Thanks to erosion and movements of the Earth's crust, the craters punched into Earth's surface by those billion-year-old asteroids are gone.

“We can’t go to the impact sites," Lowe said in the statement. "In order to better understand how big it was and its effect we need studies like this."

Lowe and a colleague looked at rock formations in the Barberton greenstone belt, a large area in eastern South Africa that contains some of the world's oldest rocks. The rocks are covered in a layer of spherules--tiny, spherical particles created when vaporized rock cast into the atmosphere by ancient asteroid impacts rained back down onto the planet's surface. The researchers calculated the asteroid's size based on the thickness and chemical composition of the spherules. Then they modeled the impact itself.

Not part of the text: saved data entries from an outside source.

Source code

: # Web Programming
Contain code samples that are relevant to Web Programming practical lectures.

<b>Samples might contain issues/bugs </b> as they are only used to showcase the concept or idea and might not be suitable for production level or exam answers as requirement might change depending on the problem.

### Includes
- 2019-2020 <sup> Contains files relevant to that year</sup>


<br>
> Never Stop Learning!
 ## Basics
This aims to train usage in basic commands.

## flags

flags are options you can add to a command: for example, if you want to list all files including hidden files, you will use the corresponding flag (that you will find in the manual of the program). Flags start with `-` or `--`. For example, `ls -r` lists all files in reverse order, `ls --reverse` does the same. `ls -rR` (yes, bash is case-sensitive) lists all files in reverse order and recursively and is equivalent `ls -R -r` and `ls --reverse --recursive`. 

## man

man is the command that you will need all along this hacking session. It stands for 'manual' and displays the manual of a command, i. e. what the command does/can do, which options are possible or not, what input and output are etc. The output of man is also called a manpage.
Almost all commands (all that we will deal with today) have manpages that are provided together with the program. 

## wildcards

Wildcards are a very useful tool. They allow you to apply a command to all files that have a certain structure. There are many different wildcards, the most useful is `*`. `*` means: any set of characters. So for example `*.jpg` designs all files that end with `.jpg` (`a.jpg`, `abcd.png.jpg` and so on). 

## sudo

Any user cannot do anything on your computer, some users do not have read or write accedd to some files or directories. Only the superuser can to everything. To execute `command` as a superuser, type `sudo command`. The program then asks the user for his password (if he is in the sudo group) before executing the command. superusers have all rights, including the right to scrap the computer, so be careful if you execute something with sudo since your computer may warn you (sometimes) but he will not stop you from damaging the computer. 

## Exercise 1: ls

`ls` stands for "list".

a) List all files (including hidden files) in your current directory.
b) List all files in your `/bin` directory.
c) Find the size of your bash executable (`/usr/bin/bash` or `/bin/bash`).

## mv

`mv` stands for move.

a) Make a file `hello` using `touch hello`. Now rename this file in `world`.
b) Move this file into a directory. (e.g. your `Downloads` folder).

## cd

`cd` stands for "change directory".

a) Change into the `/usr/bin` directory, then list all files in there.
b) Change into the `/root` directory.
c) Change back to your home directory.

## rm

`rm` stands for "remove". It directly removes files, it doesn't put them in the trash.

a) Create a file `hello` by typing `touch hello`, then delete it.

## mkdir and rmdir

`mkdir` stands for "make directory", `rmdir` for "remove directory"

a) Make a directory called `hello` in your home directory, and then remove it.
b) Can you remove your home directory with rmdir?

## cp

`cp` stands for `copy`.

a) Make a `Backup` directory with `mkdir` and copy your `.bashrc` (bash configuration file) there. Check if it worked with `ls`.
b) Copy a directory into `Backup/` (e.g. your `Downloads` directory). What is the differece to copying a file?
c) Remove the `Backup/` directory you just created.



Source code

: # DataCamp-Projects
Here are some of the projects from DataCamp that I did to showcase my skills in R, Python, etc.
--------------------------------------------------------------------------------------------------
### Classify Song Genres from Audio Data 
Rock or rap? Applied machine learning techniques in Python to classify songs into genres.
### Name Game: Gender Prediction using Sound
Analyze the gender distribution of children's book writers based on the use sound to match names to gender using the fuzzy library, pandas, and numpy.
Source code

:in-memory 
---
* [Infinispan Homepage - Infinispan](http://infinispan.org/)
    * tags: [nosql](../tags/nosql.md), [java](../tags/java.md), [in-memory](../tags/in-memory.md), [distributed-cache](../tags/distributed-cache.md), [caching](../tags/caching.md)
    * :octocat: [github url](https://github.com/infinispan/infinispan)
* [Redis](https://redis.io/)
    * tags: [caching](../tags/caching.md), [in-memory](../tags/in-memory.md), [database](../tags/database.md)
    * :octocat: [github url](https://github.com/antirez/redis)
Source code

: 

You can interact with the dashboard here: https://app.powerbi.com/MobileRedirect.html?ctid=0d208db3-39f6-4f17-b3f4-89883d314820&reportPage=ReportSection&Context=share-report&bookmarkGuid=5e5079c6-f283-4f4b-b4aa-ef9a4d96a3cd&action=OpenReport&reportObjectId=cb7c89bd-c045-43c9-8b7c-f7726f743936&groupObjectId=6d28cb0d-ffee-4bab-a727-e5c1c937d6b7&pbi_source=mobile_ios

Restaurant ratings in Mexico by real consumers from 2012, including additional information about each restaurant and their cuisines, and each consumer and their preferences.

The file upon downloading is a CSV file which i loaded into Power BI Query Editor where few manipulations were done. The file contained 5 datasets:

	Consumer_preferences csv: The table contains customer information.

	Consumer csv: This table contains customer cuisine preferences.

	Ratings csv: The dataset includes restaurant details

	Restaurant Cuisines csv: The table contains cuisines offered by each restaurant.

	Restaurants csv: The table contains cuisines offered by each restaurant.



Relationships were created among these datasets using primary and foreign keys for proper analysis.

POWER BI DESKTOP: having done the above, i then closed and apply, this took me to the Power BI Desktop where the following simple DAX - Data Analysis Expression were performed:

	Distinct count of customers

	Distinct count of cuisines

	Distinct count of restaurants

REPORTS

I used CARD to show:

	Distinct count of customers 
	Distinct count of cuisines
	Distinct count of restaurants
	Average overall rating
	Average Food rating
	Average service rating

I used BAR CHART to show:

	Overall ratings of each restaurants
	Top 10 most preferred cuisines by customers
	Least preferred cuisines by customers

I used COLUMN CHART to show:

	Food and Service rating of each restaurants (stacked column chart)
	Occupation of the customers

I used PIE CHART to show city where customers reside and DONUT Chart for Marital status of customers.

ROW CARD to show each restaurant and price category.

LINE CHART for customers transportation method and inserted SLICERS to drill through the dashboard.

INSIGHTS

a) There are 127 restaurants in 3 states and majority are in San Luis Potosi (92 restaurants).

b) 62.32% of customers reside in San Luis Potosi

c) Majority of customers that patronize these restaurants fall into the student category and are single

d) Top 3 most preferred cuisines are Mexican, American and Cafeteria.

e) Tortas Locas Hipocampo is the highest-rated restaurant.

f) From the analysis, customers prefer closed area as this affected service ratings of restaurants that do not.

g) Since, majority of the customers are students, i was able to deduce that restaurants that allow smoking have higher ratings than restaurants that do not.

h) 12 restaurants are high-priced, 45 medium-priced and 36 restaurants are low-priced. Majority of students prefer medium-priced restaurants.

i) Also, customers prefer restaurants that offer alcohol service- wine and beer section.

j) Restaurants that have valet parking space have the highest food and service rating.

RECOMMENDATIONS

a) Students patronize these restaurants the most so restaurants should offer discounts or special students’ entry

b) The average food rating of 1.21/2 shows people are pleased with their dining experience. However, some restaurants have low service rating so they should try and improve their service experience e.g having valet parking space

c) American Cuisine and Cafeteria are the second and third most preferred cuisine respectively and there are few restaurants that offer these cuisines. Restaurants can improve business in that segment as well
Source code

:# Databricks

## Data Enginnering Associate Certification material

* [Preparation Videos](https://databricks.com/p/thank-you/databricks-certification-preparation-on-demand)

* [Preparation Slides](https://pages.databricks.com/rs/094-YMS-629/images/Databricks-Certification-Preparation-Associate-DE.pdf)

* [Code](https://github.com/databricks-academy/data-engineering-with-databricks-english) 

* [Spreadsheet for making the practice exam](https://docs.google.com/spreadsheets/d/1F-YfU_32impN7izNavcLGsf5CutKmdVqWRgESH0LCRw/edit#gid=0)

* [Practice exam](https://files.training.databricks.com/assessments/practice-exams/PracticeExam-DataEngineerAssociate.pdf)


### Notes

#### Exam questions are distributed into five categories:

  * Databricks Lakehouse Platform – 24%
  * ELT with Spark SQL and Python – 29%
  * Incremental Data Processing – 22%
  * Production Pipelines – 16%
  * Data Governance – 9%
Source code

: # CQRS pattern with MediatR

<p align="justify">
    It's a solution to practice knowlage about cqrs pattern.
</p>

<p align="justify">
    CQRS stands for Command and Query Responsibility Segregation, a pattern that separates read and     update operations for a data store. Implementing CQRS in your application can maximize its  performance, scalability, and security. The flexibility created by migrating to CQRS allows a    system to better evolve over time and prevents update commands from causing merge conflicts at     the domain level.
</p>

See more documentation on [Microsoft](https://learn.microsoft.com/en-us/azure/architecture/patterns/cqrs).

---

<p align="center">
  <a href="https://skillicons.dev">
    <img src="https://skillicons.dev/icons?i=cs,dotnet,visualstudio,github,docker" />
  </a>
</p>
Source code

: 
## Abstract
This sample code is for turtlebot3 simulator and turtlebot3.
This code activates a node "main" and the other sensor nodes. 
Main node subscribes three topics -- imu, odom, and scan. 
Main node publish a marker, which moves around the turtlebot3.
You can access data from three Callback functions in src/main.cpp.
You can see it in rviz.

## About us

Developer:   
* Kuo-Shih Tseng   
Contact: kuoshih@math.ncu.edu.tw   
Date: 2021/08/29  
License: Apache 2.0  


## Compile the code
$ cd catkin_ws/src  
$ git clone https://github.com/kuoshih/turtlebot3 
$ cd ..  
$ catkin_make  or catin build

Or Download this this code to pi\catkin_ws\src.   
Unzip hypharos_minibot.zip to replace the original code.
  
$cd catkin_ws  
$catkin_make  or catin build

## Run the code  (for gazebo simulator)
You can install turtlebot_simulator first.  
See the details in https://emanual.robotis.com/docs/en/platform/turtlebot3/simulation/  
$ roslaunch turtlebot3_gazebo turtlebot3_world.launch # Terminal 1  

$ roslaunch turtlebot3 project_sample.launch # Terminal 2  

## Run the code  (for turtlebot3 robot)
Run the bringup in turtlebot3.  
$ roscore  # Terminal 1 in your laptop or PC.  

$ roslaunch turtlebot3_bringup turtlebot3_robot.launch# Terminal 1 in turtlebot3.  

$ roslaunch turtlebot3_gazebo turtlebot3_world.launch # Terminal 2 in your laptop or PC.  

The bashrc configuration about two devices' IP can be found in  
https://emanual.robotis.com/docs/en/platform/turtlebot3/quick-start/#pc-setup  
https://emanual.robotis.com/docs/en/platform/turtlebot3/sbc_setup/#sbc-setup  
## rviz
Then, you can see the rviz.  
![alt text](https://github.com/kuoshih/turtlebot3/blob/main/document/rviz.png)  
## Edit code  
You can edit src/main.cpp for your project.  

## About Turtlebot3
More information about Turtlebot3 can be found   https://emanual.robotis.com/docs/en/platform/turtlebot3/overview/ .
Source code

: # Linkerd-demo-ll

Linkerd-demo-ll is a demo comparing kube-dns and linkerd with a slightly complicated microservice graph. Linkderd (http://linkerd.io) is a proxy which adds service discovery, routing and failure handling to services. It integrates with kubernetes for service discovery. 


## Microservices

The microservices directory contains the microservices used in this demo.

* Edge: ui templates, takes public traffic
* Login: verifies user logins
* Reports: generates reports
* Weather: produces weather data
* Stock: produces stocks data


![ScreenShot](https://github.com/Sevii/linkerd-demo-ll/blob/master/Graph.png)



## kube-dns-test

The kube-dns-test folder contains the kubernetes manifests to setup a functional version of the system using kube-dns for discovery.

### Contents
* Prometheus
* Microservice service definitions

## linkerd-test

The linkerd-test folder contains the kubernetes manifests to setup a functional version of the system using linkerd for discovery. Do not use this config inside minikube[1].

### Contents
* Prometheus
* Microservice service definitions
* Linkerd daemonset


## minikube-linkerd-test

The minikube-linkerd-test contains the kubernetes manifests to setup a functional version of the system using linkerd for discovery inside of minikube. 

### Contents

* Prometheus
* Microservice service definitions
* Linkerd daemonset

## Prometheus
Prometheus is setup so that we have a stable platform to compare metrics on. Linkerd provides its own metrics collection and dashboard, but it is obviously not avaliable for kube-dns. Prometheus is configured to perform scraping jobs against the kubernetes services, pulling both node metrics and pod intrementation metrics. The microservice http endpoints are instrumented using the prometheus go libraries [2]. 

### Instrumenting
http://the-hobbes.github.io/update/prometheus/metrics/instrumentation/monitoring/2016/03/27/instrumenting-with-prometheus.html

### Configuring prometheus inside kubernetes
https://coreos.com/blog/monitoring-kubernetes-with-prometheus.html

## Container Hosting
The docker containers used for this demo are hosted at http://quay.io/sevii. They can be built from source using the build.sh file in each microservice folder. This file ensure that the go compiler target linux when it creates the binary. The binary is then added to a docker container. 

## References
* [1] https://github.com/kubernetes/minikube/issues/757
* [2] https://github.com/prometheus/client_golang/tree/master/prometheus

In addition to yielding the likely size of the asteroid, the calculations showed that it hit our planet at a speed of 44,000 miles an hour (20 kilometers per second). The impact created seismic waves akin to a 10.8 magnitude earthquake, raising ocean temperatures, setting off enormous tsunamis, and leaving an impact crater measuring 300 miles in diameter. That's greater than the distance between New York City and Washington, D.C.

Pretty amazing, for sure. But the scientists say their findings help refine our ideas about ancient asteroid impacts and how they affected conditions on a young Earth.

“This is providing significant support for the idea that the impact may have been responsible for this major shift in tectonics,” Frank Kyte, a UCLA geologist who was not involved in the study, said in the statement.

The research is to be published in the journal Geochemistry, Geophysics, Geosystems.